▸ **TASK GOAL**:
Gather the lines below that include the string "CommandMuteOff", copying each in full.

▸ **EXTRACTED MATERIAL**:
- - - - -

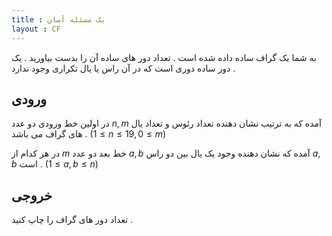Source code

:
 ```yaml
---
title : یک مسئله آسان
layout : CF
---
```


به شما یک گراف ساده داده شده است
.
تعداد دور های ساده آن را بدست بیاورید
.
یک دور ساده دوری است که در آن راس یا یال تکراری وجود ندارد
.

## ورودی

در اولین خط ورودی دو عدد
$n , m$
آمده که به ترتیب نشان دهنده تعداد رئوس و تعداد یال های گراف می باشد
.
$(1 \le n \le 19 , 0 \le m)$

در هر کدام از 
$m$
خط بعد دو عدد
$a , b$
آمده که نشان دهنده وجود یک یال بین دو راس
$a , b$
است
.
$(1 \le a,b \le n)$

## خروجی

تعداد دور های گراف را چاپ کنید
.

- - - - -

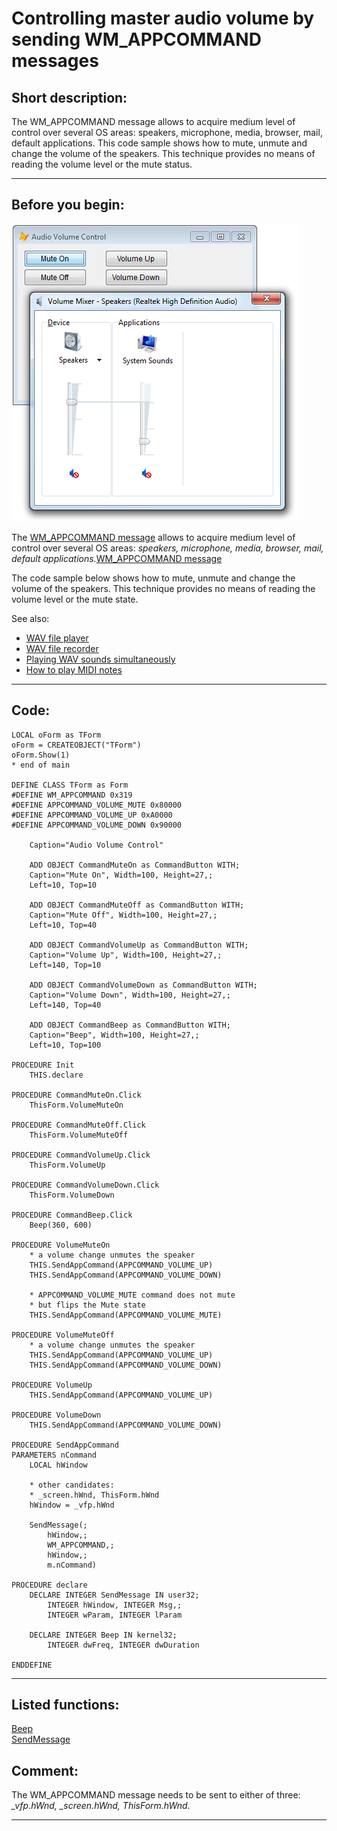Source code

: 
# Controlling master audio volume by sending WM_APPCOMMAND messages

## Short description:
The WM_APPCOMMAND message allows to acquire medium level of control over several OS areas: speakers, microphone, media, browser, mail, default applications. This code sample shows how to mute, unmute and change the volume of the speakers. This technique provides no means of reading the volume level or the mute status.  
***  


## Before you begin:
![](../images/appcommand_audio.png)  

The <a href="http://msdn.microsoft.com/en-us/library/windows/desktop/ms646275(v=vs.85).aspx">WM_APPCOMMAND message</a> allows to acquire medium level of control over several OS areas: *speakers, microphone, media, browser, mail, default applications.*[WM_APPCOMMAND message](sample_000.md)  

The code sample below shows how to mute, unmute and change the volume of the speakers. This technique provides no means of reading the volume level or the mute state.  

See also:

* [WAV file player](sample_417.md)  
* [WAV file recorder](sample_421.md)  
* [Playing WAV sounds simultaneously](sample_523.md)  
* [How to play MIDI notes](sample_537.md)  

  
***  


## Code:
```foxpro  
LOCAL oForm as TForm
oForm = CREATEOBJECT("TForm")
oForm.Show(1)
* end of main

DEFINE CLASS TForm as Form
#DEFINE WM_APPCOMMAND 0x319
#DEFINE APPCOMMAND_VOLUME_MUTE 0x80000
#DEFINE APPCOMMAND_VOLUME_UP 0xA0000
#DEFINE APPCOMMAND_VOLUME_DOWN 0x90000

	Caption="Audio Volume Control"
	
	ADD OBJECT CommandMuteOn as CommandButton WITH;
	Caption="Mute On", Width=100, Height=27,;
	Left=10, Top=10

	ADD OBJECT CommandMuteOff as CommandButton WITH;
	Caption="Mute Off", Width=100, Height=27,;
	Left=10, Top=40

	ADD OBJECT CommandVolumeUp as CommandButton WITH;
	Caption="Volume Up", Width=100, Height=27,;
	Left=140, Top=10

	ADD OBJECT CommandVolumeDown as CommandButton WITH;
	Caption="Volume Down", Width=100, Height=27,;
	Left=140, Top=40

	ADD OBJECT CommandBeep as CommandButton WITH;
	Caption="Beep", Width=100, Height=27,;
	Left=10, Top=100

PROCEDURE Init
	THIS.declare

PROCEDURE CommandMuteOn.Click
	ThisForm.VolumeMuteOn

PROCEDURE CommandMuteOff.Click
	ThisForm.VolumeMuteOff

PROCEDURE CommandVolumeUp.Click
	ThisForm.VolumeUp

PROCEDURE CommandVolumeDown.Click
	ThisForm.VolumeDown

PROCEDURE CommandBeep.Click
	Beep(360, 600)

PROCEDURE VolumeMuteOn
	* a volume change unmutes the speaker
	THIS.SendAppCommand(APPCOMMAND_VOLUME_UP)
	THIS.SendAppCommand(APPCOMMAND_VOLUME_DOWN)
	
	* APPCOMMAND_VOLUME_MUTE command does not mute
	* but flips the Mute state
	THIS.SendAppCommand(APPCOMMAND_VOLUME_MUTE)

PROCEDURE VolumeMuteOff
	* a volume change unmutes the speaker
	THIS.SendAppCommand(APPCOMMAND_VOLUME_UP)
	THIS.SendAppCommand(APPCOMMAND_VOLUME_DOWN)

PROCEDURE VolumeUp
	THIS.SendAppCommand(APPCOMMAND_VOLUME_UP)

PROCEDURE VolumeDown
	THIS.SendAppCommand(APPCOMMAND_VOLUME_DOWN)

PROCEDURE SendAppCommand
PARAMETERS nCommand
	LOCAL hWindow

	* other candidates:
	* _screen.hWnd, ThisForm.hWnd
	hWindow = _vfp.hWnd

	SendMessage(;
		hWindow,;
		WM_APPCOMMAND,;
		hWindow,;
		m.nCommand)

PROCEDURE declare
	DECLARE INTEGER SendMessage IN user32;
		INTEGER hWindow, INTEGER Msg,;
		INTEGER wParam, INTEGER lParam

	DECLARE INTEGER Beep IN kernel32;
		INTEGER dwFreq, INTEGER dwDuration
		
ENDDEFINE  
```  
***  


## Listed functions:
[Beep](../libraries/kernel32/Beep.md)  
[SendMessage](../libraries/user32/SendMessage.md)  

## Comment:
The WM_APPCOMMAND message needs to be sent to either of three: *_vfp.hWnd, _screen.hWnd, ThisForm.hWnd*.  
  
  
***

- - - - -

▸ **EXPECTED ANSWER**:
	ADD OBJECT CommandMuteOff as CommandButton WITH;
PROCEDURE CommandMuteOff.Click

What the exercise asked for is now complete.